=== Material provided ===

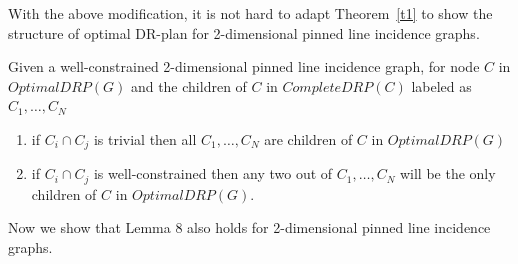 With the above modification, 
it is not hard to adapt Theorem~\ref{t1} %
to show the structure of optimal DR-plan for 2-dimensional pinned line incidence graphs.


\begin{corollary}
Given a well-constrained 2-dimensional pinned line incidence graph, for node $C$ in $OptimalDRP(G)$ and the children of $C$ in $CompleteDRP(C)$ labeled as $C_1,\ldots,C_N$
\begin{enumerate}
    \item if $C_i \cap C_j$ is trivial then all $C_1,\ldots,C_N$ are children of $C$ in $OptimalDRP(G)$
    \item if $C_i \cap C_j$ is well-constrained then any two out of $C_1,\ldots,C_N$ will be the only children of $C$ in $OptimalDRP(G)$.
\end{enumerate}
\label{cor:pinned}
\end{corollary}





Now we  show that Lemma 8 also holds for 2-dimensional pinned line incidence graphs.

=== Aim of the task ===
All of the data gets printed again exactly; the pictures do not.

=== Answer section ===
 With the above modification, 
it is not hard to adapt Theorem~\ref{t1} %
to show the structure of optimal DR-plan for 2-dimensional pinned line incidence graphs.


\begin{corollary}
Given a well-constrained 2-dimensional pinned line incidence graph, for node $C$ in $OptimalDRP(G)$ and the children of $C$ in $CompleteDRP(C)$ labeled as $C_1,\ldots,C_N$
\begin{enumerate}
    \item if $C_i \cap C_j$ is trivial then all $C_1,\ldots,C_N$ are children of $C$ in $OptimalDRP(G)$
    \item if $C_i \cap C_j$ is well-constrained then any two out of $C_1,\ldots,C_N$ will be the only children of $C$ in $OptimalDRP(G)$.
\end{enumerate}
\label{cor:pinned}
\end{corollary}





Now we  show that Lemma 8 also holds for 2-dimensional pinned line incidence graphs.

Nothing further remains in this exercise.